Git Product home page Git Product logo

trillian's Introduction

Trillian: General Transparency

Go Report Card codecov GoDoc Slack Status

Overview

Trillian is an implementation of the concepts described in the Verifiable Data Structures white paper, which in turn is an extension and generalisation of the ideas which underpin Certificate Transparency.

Trillian implements a Merkle tree whose contents are served from a data storage layer, to allow scalability to extremely large trees. On top of this Merkle tree, Trillian provides the following:

  • An append-only Log mode, analogous to the original Certificate Transparency logs. In this mode, the Merkle tree is effectively filled up from the left, giving a dense Merkle tree.

Note that Trillian requires particular applications to provide their own personalities on top of the core transparent data store functionality.

Certificate Transparency (CT) is the most well-known and widely deployed transparency application, and an implementation of CT as a Trillian personality is available in the certificate-transparency-go repo.

Other examples of Trillian personalities are available in the trillian-examples repo.

Support

Using the Code

The Trillian codebase is stable and is used in production by multiple organizations, including many large-scale Certificate Transparency log operators.

Given this, we do not plan to add any new features to this version of Trillian, and will try to avoid any further incompatible code and schema changes but cannot guarantee that they will never be necessary.

The current state of feature implementation is recorded in the Feature implementation matrix.

To build and test Trillian you need:

  • Go 1.21 or later (go 1.21 matches cloudbuild, and is preferred for developers that will be submitting PRs to this project).

To run many of the tests (and production deployment) you need:

Note that this repository uses Go modules to manage dependencies; Go will fetch and install them automatically upon build/test.

To fetch the code, dependencies, and build Trillian, run the following:

git clone https://github.com/google/trillian.git
cd trillian

go build ./...

To build and run tests, use:

go test ./...

The repository also includes multi-process integration tests, described in the Integration Tests section below.

MySQL Setup

To run Trillian's integration tests you need to have an instance of MySQL running and configured to:

  • listen on the standard MySQL port 3306 (so mysql --host=127.0.0.1 --port=3306 connects OK)
  • not require a password for the root user

You can then set up the expected tables in a test database like so:

./scripts/resetdb.sh
Warning: about to destroy and reset database 'test'
Are you sure? y
> Resetting DB...
> Reset Complete

Integration Tests

Trillian includes an integration test suite to confirm basic end-to-end functionality, which can be run with:

./integration/integration_test.sh

This runs a multi-process test:

  • A test that starts a Trillian server in Log mode, together with a signer, logs many leaves, and checks they are integrated correctly.

Deployment

You can find instructions on how to deploy Trillian in deployment and examples/deployment directories.

Working on the Code

Developers who want to make changes to the Trillian codebase need some additional dependencies and tools, described in the following sections. The Cloud Build configuration and the scripts it depends on are also a useful reference for the required tools and scripts, as it may be more up-to-date than this document.

Rebuilding Generated Code

Some of the Trillian Go code is autogenerated from other files:

  • gRPC message structures are originally provided as protocol buffer message definitions. See also, https://grpc.io/docs/protoc-installation/.
  • Some unit tests use mock implementations of interfaces; these are created from the real implementations by GoMock.
  • Some enums have string-conversion methods (satisfying the fmt.Stringer interface) created using the stringer tool (go get golang.org/x/tools/cmd/stringer).

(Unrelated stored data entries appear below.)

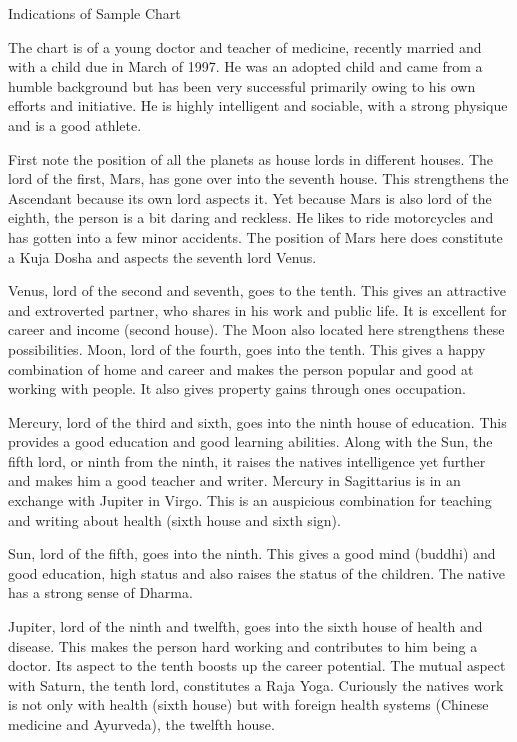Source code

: Indications of Sample Chart

 

The chart is of a young doctor and teacher of medicine, recently married and with a child due in March of 1997. He was an adopted child and came from a humble background but has been very successful primarily owing to his own efforts and initiative. He is highly intelligent and sociable, with a strong physique and is a good athlete.

 

First note the position of all the planets as house lords in different houses. The lord of the first, Mars, has gone over into the seventh house. This strengthens the Ascendant because its own lord aspects it. Yet because Mars is also lord of the eighth, the person is a bit daring and reckless. He likes to ride motorcycles and has gotten into a few minor accidents. The position of Mars here does constitute a Kuja Dosha and aspects the seventh lord Venus.

 

Venus, lord of the second and seventh, goes to the tenth. This gives an attractive and extroverted partner, who shares in his work and public life. It is excellent for career and income (second house). The Moon also located here strengthens these possibilities. Moon, lord of the fourth, goes into the tenth. This gives a happy combination of home and career and makes the person popular and good at working with people. It also gives property gains through ones occupation.

 

Mercury, lord of the third and sixth, goes into the ninth house of education. This provides a good education and good learning abilities. Along with the Sun, the fifth lord, or ninth from the ninth, it raises the natives intelligence yet further and makes him a good teacher and writer. Mercury in Sagittarius is in an exchange with Jupiter in Virgo. This is an auspicious combination for teaching and writing about health (sixth house and sixth sign).

 

Sun, lord of the fifth, goes into the ninth. This gives a good mind (buddhi) and good education, high status and also raises the status of the children. The native has a strong sense of Dharma.

 

Jupiter, lord of the ninth and twelfth, goes into the sixth house of health and disease. This makes the person hard working and contributes to him being a doctor. Its aspect to the tenth boosts up the career potential. The mutual aspect with Saturn, the tenth lord, constitutes a Raja Yoga. Curiously the natives work is not only with health (sixth house) but with foreign health systems (Chinese medicine and Ayurveda), the twelfth house.

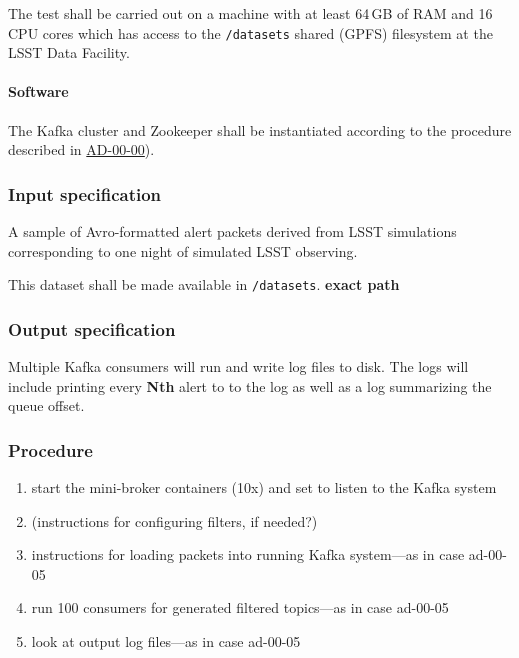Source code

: The test shall be carried out on a machine with at least 64\,GB of RAM and
16 CPU cores which has access to the \texttt{/datasets} shared (GPFS)
filesystem at the LSST Data Facility.

\paragraph{Software}

The Kafka cluster and Zookeeper shall be instantiated according to the 
procedure described in \hyperref[ad-00-00]{AD-00-00}).

\subsubsection{Input specification}

A sample of Avro-formatted alert packets derived from LSST simulations corresponding to one night of simulated LSST observing.

This dataset shall be made available in \texttt{/datasets}.  \textbf{exact path}

\subsubsection{Output specification}

Multiple Kafka consumers will run and write log files to disk.
The logs will include printing every \textbf{Nth} alert to to the log as well as a log summarizing the queue offset.


\subsubsection{Procedure}

\begin{enumerate}

  \item{start the mini-broker containers (10x) and set to listen to the Kafka system}

  \item{(instructions for configuring filters, if needed?)}

  \item{instructions for loading packets into running Kafka system---as in case ad-00-05}

  \item{run 100 consumers for generated filtered topics---as in case ad-00-05}

  \item{look at output log files---as in case ad-00-05}

\end{enumerate}
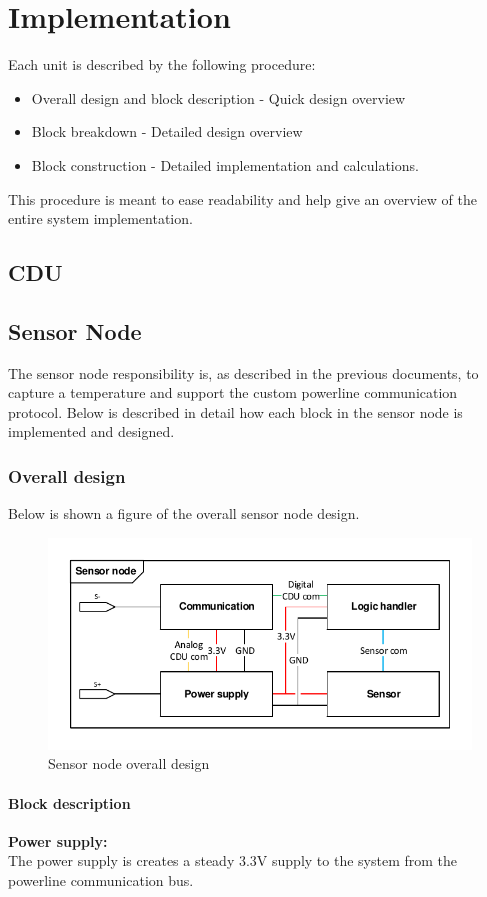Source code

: \chapter{Implementation}
Each unit is described by the following procedure:
\begin{itemize}
\item Overall design and block description - Quick design overview
\item Block breakdown - Detailed design overview
\item Block construction - Detailed implementation and calculations.
\end{itemize}
This procedure is meant to ease readability and help give an overview of the entire system implementation.
\section{CDU}

\section{Sensor Node}
The sensor node responsibility is, as described in the previous documents, to capture a temperature and support the custom powerline communication protocol. Below is described in detail how each block in the sensor node is implemented and designed.

\subsection{Overall design}
Below is shown a figure of the overall sensor node design.
\begin{figure}
\centering
\includegraphics[width=.9\textwidth]{billeder/sn_overall_design}
\caption{Sensor node overall design}
\end{figure}

\subsubsection{Block description}
\textbf{Power supply:}\\
The power supply is creates a steady 3.3V supply to the system from the powerline communication bus.\\

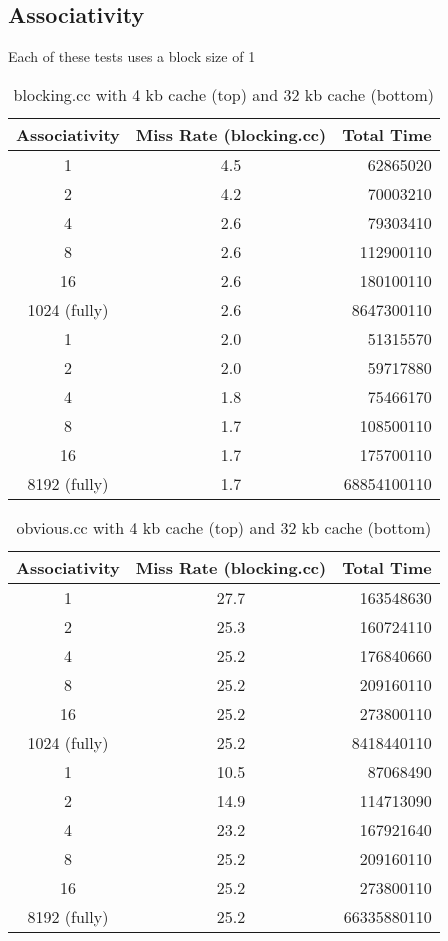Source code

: \documentclass[letterpaper, 12pt, oneside]{memoir}
\begin{document}
\subsection{Associativity}
Each of these tests uses a block size of 1

\begin{table}[H]
\centering
\begin{tabular}{c|c|r}
    Associativity & Miss Rate (blocking.cc) & Total Time \\ \hline
    1           & 4.5   & 62865020 \\
    2           & 4.2   & 70003210 \\
    4           & 2.6   & 79303410 \\
    8           & 2.6   & 112900110 \\
    16          & 2.6   & 180100110 \\
    1024 (fully) & 2.6   & 8647300110 \\ \hline
    1           & 2.0   & 51315570 \\
    2           & 2.0   & 59717880 \\
    4           & 1.8   & 75466170 \\
    8           & 1.7   & 108500110 \\
    16          & 1.7   & 175700110 \\
    8192 (fully) & 1.7  & 68854100110 \\
\end{tabular}
\caption{blocking.cc with 4 kb cache (top) and 32 kb cache (bottom)}
\end{table}

\begin{table}[H]
\centering
\begin{tabular}{c|c|r}
    Associativity & Miss Rate (blocking.cc) & Total Time \\ \hline
    1           & 27.7  & 163548630 \\
    2           & 25.3  & 160724110 \\
    4           & 25.2  & 176840660 \\
    8           & 25.2  & 209160110 \\
    16          & 25.2  & 273800110 \\
    1024 (fully) & 25.2  & 8418440110 \\ \hline
    1           & 10.5  & 87068490 \\
    2           & 14.9  & 114713090 \\
    4           & 23.2  & 167921640 \\
    8           & 25.2  & 209160110 \\
    16          & 25.2  & 273800110 \\
    8192 (fully) & 25.2 & 66335880110 \\
\end{tabular}
\caption{obvious.cc with 4 kb cache (top) and 32 kb cache (bottom)}
\end{table}
\end{document}
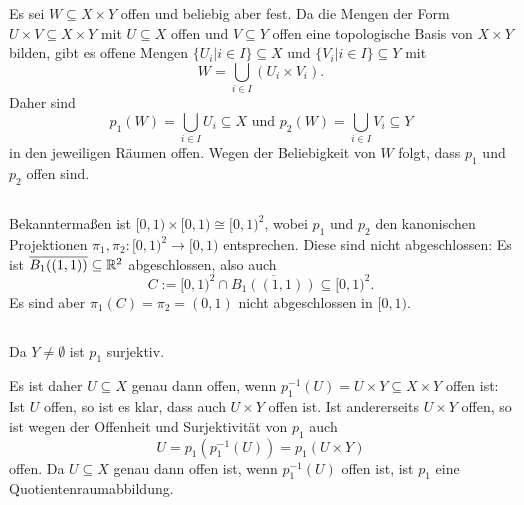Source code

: \documentclass[a4paper,10pt]{article}
\begin{document}
\section{}


\subsection{}
Es sei $W \subseteq X \times Y$ offen und beliebig aber fest. Da die Mengen der Form $U \times V \subseteq X \times Y$ mit $U \subseteq X$ offen und $V \subseteq Y$ offen eine topologische Basis von $X \times Y$ bilden, gibt es offene Mengen  $\{U_i | i \in I\} \subseteq X$ und $\{V_i | i \in I\} \subseteq Y$ mit
\[
 W = \bigcup_{i \in I} (U_i \times V_i).
\]
Daher sind
\[
 p_1(W) = \bigcup_{i \in I} U_i \subseteq X \text{ und } p_2(W) = \bigcup_{i \in I} V_i \subseteq Y
\]
in den jeweiligen Räumen offen. Wegen der Beliebigkeit von $W$ folgt, dass $p_1$ und $p_2$ offen sind.


\subsection{}
Bekanntermaßen ist $[0,1) \times [0,1) \cong [0,1)^2$, wobei $p_1$ und $p_2$ den kanonischen Projektionen $\pi_1, \pi_2 : [0,1)^2 \to [0,1)$ entsprechen. Diese sind nicht abgeschlossen: Es ist $\overline{B_1((1,1))} \subseteq \mathbb{R}^2$ abgeschlossen, also auch
\[
 C := [0,1)^2 \cap \overline{B_1((1,1))} \subseteq [0,1)^2.
\]
Es sind aber $\pi_1(C) = \pi_2 = (0,1)$ nicht abgeschlossen in $[0,1)$.


\subsection{}
Da $Y \neq \emptyset$ ist $p_1$ surjektiv.

Es ist daher $U \subseteq X$ genau dann offen, wenn $p_1^{-1}(U) = U \times Y \subseteq X \times Y$ offen ist: Ist $U$ offen, so ist es klar, dass auch $U \times Y$ offen ist. Ist andererseits $U \times Y$ offen, so ist wegen der Offenheit und Surjektivität von $p_1$ auch
\[
 U = p_1(p_1^{-1}(U)) = p_1(U \times Y)
\]
offen.
Da $U \subseteq X$ genau dann offen ist, wenn $p_1^{-1}(U)$ offen ist, ist $p_1$ eine Quotientenraumabbildung.





\section{}
\end{document}
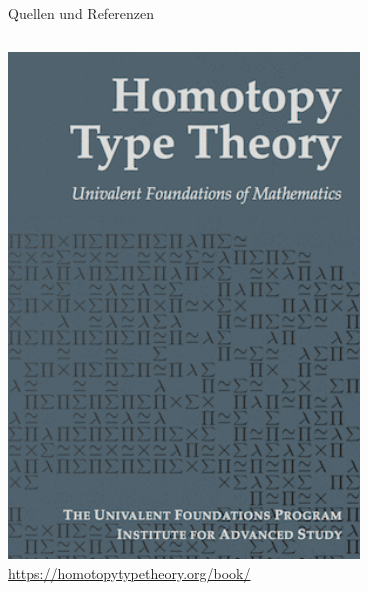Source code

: \documentclass[11pt,aspectratio=169,notheorems]{beamer}
\begin{document}
\begin{frame}{Quellen und Referenzen}
    \begin{columns}[T] %
        \begin{column}{.30\textwidth}
        \begin{center}
            \includegraphics[width=0.9\textwidth]{images/cover-web}\\
            \tiny{\href{https://homotopytypetheory.org/book/}{https://homotopytypetheory.org/book/}~\cite{hottbook}}
        \end{center}
        \end{column}%
        \hfill%
        \begin{column}{.30\textwidth}
        \begin{center}

\end{center}
\end{column}
\end{columns}
\end{frame}
\end{document}
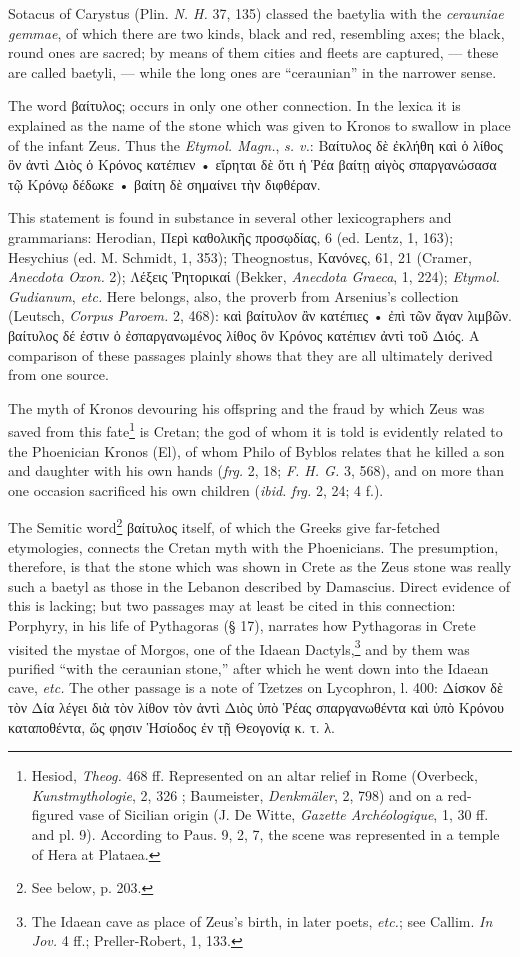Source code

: \documentclass[a4paper, 12pt, oneside, polutonikogreek, english]{article}
\begin{document}
Sotacus of Carystus (Plin. \emph{N. H.} 37, 135) classed the baetylia with the \emph{cerauniae gemmae}, of which there are two kinds, black and red, resembling axes; the black, round ones are sacred; by means of them cities and fleets are captured, --- these are called baetyli, --- while the long ones are ``ceraunian'' in the narrower sense.

The word βαίτυλος; occurs in only one other connection. In the lexica it is explained as the name of the stone which was given to Kronos to swallow in place of the infant Zeus. Thus the \emph{Etymol. Magn.}, \emph{s. v.}: Βαίτυλος δὲ ἐκλήθη καὶ ὁ λίθος ὃν ἀντὶ Διὸς ὁ Κρόνος κατέπιεν • εἴρηται δὲ ὅτι ἡ Ῥέα βαίτῃ αἰγὸς σπαργανώσασα τῷ Κρόνῳ δέδωκε • βαίτη δὲ σημαίνει τὴν διφθέραν.

This statement is found in substance in several other lexicographers and grammarians: Herodian, Περὶ καθολικῆς προσῳδίας, 6 (ed. Lentz, 1, 163); Hesychius (ed. M. Schmidt, 1, 353); Theognostus, Κανόνες, 61, 21 (Cramer, \emph{Anecdota Oxon.} 2); Λέξεις Ῥητορικαί (Bekker, \emph{Anecdota Graeca}, 1, 224); \emph{Etymol. Gudianum}, \emph{etc.} Here belongs, also, the proverb from Arsenius's collection (Leutsch, \emph{Corpus Paroem.} 2, 468): καὶ βαίτυλον ἂν κατέπιες • ἐπὶ τῶν ἄγαν λιμβῶν. βαίτυλος δέ ἐστιν ὁ ἐσπαργανωμένος λίθος ὃν Kρόνος κατέπιεν ἀντὶ τοῦ Διός. A comparison of these passages plainly shows that they are all ultimately derived from one source.

The myth of Kronos devouring his offspring and the fraud by which Zeus was saved from this fate\footnote{Hesiod, \emph{Theog.} 468 ff. Represented on an altar relief in Rome (Overbeck, \emph{Kunstmythologie}, 2, 326 ; Baumeister, \emph{Denkmäler}, 2, 798) and on a red-figured vase of Sicilian origin (J. De Witte, \emph{Gazette Archéologique}, 1, 30 ff. and pl. 9). According to Paus. 9, 2, 7, the scene was represented in a temple of Hera at Plataea.} is Cretan; the god of whom it is told is evidently related to the Phoenician Kronos (El), of whom Philo of Byblos relates that he killed a son and daughter with his own hands (\emph{frg.} 2, 18; \emph{F. H. G.} 3, 568), and on more than one occasion sacrificed his own children (\emph{ibid.} \emph{frg.} 2, 24; 4 f.).

The Semitic word\footnote{See below, p. 203.} βαίτυλος itself, of which the Greeks give far-fetched etymologies, connects the Cretan myth with the Phoenicians. The presumption, therefore, is that the stone which was shown in Crete as the Zeus stone was really such a baetyl as those in the Lebanon described by Damascius. Direct evidence of this is lacking; but two passages may at least be cited in this connection: Porphyry, in his life of Pythagoras (§ 17), narrates how Pythagoras in Crete visited the mystae of Morgos, one of the Idaean Dactyls,\footnote{The Idaean cave as place of Zeus's birth, in later poets, \emph{etc.}; see Callim. \emph{In Jov.} 4 ff.; Preller-Robert, 1, 133.} and by them was purified ``with the ceraunian stone,'' after which he went down into the Idaean cave, \emph{etc.} The other passage is a note of Tzetzes on Lycophron, l. 400: Δίσκον δὲ τὸν Δία λέγει διὰ τὸν λίθον τὸν ἀντὶ Διὸς ὑπὸ Ῥέας σπαργανωθέντα καὶ ὑπὸ Κρόνου καταποθέντα, ὥς φησιν Ἡσίοδος ἐν τῇ Θεογονίᾳ κ. τ. λ.
\end{document}
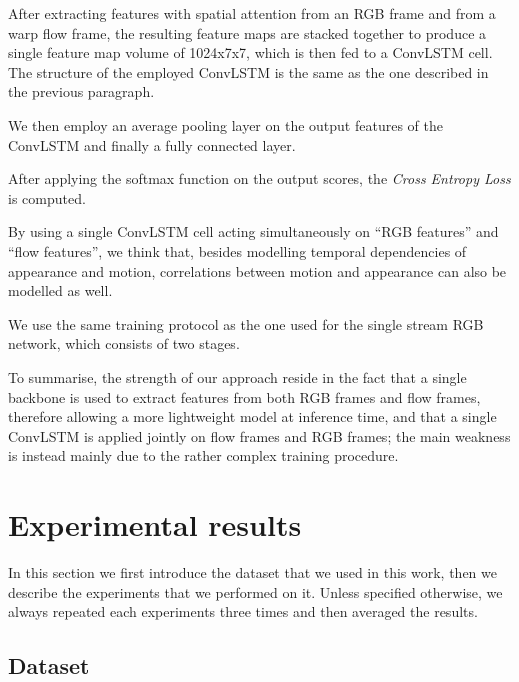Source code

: \documentclass[10pt,twocolumn,letterpaper]{article}
\begin{document}
After extracting features with spatial attention from an RGB frame and from a warp flow frame, the resulting feature maps are stacked together to produce a single feature map volume of 1024x7x7, which is then fed to a ConvLSTM cell. The structure of the employed ConvLSTM is the same as the one described in the previous paragraph.

We then employ an average pooling layer on the output features of the ConvLSTM and finally a fully connected layer.

After applying the softmax function on the output scores, the \textit{Cross Entropy Loss} is computed.

By using a single ConvLSTM cell acting simultaneously on ``RGB features'' and ``flow features'', we think that, besides modelling temporal dependencies of appearance and motion, correlations between motion and appearance can also be modelled as well.

We use the same training protocol as the one used for the single stream RGB network, which consists of two stages.

To summarise, the strength of our approach reside in the fact that a single backbone is used to extract features from both RGB frames and flow frames, therefore allowing a more lightweight model at inference time, and that a single ConvLSTM is applied jointly on flow frames and RGB frames; the main weakness is instead mainly due to the rather complex training procedure.

\section{Experimental results}

In this section we first introduce the dataset that we used in this work, then we describe the experiments that we performed on it. Unless specified otherwise, we always repeated each experiments three times and then averaged the results.

\subsection{Dataset}
\end{document}
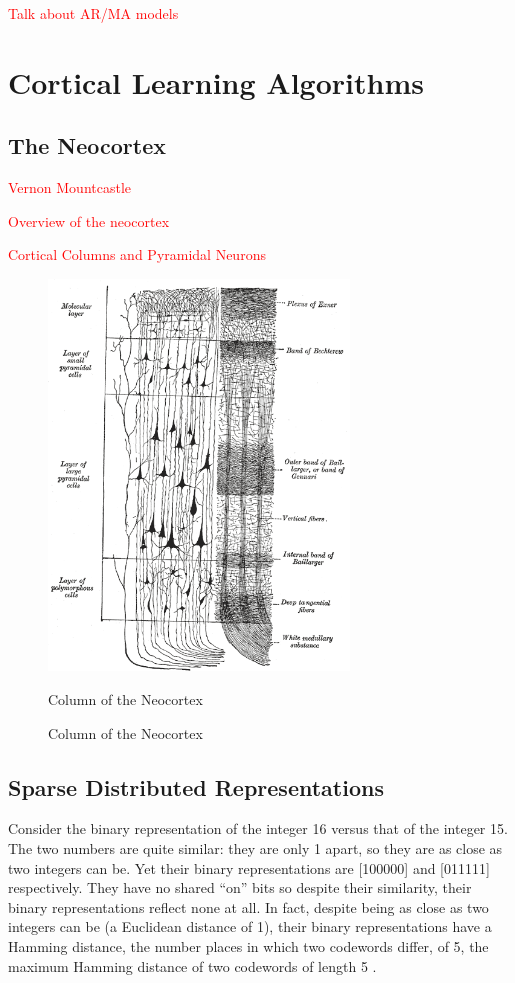 \documentclass[oneside,12pt,openany]{book}
\begin{document}
	\textcolor{red}{Talk about AR/MA models}
	
	\chapter{Cortical Learning Algorithms}
	
	\section{The Neocortex}
	
	\textcolor{red}{Vernon Mountcastle}
	
	\textcolor{red}{Overview of the neocortex}
	
	\textcolor{red}{Cortical Columns and Pyramidal Neurons}
	
	\begin{figure}[h!]
		\centering
		\includegraphics[width=8cm]{images/ColumnOfNeocortex.png}
		\caption{Column of the Neocortex}{Column of the Neocortex\footnotemark}
		\label{CorticalColumn}
	\end{figure}
	
	\section{Sparse Distributed Representations}
	
	Consider the binary representation of the integer 16 versus that of the integer 15. The two numbers are quite similar: they are only 1 apart, so they are as close as two integers can be. Yet their binary representations are [100000] and [011111] respectively. They have no shared ``on'' bits so despite their similarity, their binary representations reflect none at all. In fact, despite being as close as two integers can be (a Euclidean distance of 1), their binary representations have a Hamming distance, the number places in which two codewords differ, of 5, the maximum Hamming distance of two codewords of length 5 \cite{Adams}. 
	
\end{document}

Re-generating mock or protobuffer files is only needed if you're changing the original files; if you do, you'll need to install the prerequisites:

  • a series of tools, using go install to ensure that the versions are compatible and tested:

    cd $(go list -f '{{ .Dir }}' github.com/google/trillian); \
    go install github.com/golang/mock/mockgen; \
    go install google.golang.org/protobuf/proto; \
    go install google.golang.org/protobuf/cmd/protoc-gen-go; \
    go install google.golang.org/grpc/cmd/protoc-gen-go-grpc; \
    go install github.com/pseudomuto/protoc-gen-doc/cmd/protoc-gen-doc; \
    go install golang.org/x/tools/cmd/stringer
    

and run the following:

go generate -x ./...  # hunts for //go:generate comments and runs them

Updating Dependencies

The Trillian codebase uses go.mod to declare fixed versions of its dependencies. With Go modules, updating a dependency simply involves running go get:

go get package/path       # Fetch the latest published version
go get package/[email protected] # Fetch a specific published version
go get package/path@HEAD  # Fetch the latest commit 

To update ALL dependencies to the latest version run go get -u. Be warned however, that this may undo any selected versions that resolve issues in other non-module repos.

While running go build and go test, go will add any ambiguous transitive dependencies to go.mod To clean these up run:

go mod tidy

Running Codebase Checks

The scripts/presubmit.sh script runs various tools and tests over the codebase.

Install golangci-lint.

go install github.com/golangci/golangci-lint/cmd/[email protected]

Run code generation, build, test and linters

./scripts/presubmit.sh

Or just run the linters alone

golangci-lint run

Design

Design Overview

Trillian is primarily implemented as a gRPC service; this service receives get/set requests over gRPC and retrieves the corresponding Merkle tree data from a separate storage layer (currently using MySQL), ensuring that the cryptographic properties of the tree are preserved along the way.

The Trillian service is multi-tenanted – a single Trillian installation can support multiple Merkle trees in parallel, distinguished by their TreeId – and each tree operates in one of two modes:

  • Log mode: an append-only collection of items; this has two sub-modes:
    • normal Log mode, where the Trillian service assigns sequence numbers to new tree entries as they arrive
    • 'preordered' Log mode, where the unique sequence number for entries in the Merkle tree is externally specified

In either case, Trillian's key transparency property is that cryptographic proofs of inclusion/consistency are available for data items added to the service.

Personalities

To build a complete transparent application, the Trillian core service needs to be paired with additional code, known as a personality, that provides functionality that is specific to the particular application.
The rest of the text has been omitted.